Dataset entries
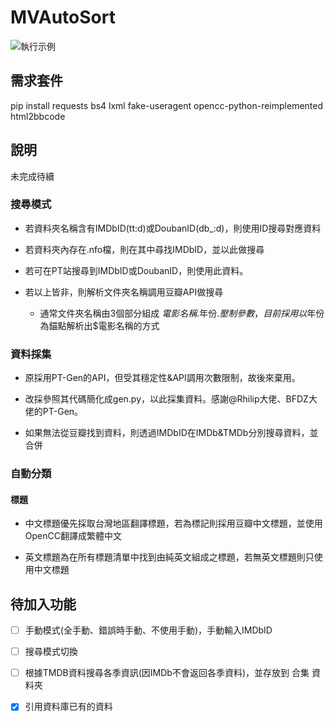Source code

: # MVAutoSort

![執行示例](https://i.imgur.com/whiajFm.png)

## 需求套件
pip install requests bs4 lxml fake-useragent opencc-python-reimplemented html2bbcode

## 說明
未完成待續

### 搜尋模式

- 若資料夾名稱含有IMDbID(tt:d)或DoubanID(db_:d)，則使用ID搜尋對應資料

- 若資料夾內存在.nfo檔，則在其中尋找IMDbID，並以此做搜尋

- 若可在PT站搜尋到IMDbID或DoubanID，則使用此資料。

- 若以上皆非，則解析文件夾名稱調用豆瓣API做搜尋

  - 通常文件夾名稱由3個部分組成 $電影名稱.$年份.$壓制參數，目前採用以$年份為錨點解析出$電影名稱的方式 
  
### 資料採集

- 原採用PT-Gen的API，但受其穩定性&API調用次數限制，故後來棄用。

- 改採參照其代碼簡化成gen.py，以此採集資料。感謝@Rhilip大佬、BFDZ大佬的PT-Gen。

- 如果無法從豆瓣找到資料，則透過IMDbID在IMDb&TMDb分別搜尋資料，並合併

### 自動分類

#### 標題

- 中文標題優先採取台灣地區翻譯標題，若為標記則採用豆瓣中文標題，並使用OpenCC翻譯成繁體中文

- 英文標題為在所有標題清單中找到由純英文組成之標題，若無英文標題則只使用中文標題

## 待加入功能

- [ ] 手動模式(全手動、錯誤時手動、不使用手動)，手動輸入IMDbID

- [ ] 搜尋模式切換

- [ ] 根據TMDB資料搜尋各季資訊(因IMDb不會返回各季資料)，並存放到 合集 資料夾

- [x] 引用資料庫已有的資料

Required work —
Begin at the first line of the records and please reproduce every line exactly through the one containing "- 原採用PT-Gen的API，但受其穩定性&API調用次數限制，故後來棄用。", leaving all pictures out.

Your response —
Source code

: # MVAutoSort

![執行示例](https://i.imgur.com/whiajFm.png)

## 需求套件
pip install requests bs4 lxml fake-useragent opencc-python-reimplemented html2bbcode

## 說明
未完成待續

### 搜尋模式

- 若資料夾名稱含有IMDbID(tt:d)或DoubanID(db_:d)，則使用ID搜尋對應資料

- 若資料夾內存在.nfo檔，則在其中尋找IMDbID，並以此做搜尋

- 若可在PT站搜尋到IMDbID或DoubanID，則使用此資料。

- 若以上皆非，則解析文件夾名稱調用豆瓣API做搜尋

  - 通常文件夾名稱由3個部分組成 $電影名稱.$年份.$壓制參數，目前採用以$年份為錨點解析出$電影名稱的方式 
  
### 資料採集

- 原採用PT-Gen的API，但受其穩定性&API調用次數限制，故後來棄用。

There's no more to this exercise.